CIDR Practice Question_
Duration: 4 min
This video lesson is available to enrolled students.
AI Summary
An AI-generated summary of this video lecture.
This educational video demonstrates IP subnetting techniques using a Class C network address. The instructor begins by solving a fixed-length subnetting problem where a /24 network is divided into four equal subnets. He explains the binary borrowing process and calculates the resulting subnet IDs and ranges. The lecture concludes by introducing a more complex Variable Length Subnet Masking (VLSM) scenario requiring unequal subnet sizes.
Chapters
0:00 – 2:00 00:00-02:00
The instructor presents the problem: "Consider we have a big single network having IP Address 200.1.2.0/24 We want to do subnetting and divide this network into 4 subnets." He draws a large circle to visualize the address space. He identifies the network portion as the first three octets (200.1.2) and notes the last octet has "8 bit" available for hosts. To create 4 subnets, he explains that 2 bits must be borrowed from the host portion because 2^2 equals 4. He writes the binary combinations "00, 01, 10, 11" to represent the new subnet bits. He then begins listing the resulting subnet IDs, starting with "200.1.2.0 /26", indicating the new mask length.
2:00 – 3:34 02:00-03:34
The instructor continues the calculation, determining the block size. Since 2 bits were borrowed, 6 bits remain for hosts (8-2=6), resulting in a block size of 2^6 = 64. He lists the four subnets: 200.1.2.0/26, 200.1.2.64/26, 200.1.2.128/26, and 200.1.2.192/26. A detailed slide appears showing the "1st Subnet" through "4th Subnet" with specific details like "Direct Broadcast Address" and "Range of IP Addresses". For example, the 1st subnet range is "200.1.2.0, 200.1.2.63". The slide also calculates "Total number of hosts that can be configured = 64 - 2 = 62". Finally, a new question appears on screen: "We want to do subnetting network into 3 subnets, such that first contains 126 hosts, and other two contains 62 hosts each?" signaling a shift to VLSM.

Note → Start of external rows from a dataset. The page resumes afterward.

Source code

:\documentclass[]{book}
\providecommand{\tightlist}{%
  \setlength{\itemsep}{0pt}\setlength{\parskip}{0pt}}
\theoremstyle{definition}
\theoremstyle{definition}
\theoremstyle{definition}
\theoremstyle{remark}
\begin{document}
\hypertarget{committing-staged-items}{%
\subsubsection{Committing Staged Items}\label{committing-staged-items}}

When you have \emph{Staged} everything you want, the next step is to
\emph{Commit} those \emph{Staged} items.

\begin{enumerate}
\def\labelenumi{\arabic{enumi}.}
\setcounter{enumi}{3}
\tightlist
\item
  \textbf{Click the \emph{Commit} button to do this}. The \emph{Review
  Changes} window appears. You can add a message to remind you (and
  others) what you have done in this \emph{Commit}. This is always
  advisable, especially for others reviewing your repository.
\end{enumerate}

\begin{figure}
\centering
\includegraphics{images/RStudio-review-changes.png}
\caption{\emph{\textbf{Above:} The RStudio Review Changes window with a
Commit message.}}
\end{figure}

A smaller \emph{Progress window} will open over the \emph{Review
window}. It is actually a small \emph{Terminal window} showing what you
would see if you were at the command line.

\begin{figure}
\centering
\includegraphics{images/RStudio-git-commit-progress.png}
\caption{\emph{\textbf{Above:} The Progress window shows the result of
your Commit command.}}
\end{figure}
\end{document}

The lesson effectively bridges basic subnetting concepts with more advanced VLSM applications. By first establishing a clear, equal division of a network, the instructor builds a strong foundation for understanding how bit borrowing affects address ranges and block sizes. The transition to the final problem highlights the practical necessity of VLSM when network requirements are not uniform, preparing students for complex network design scenarios where efficiency is key.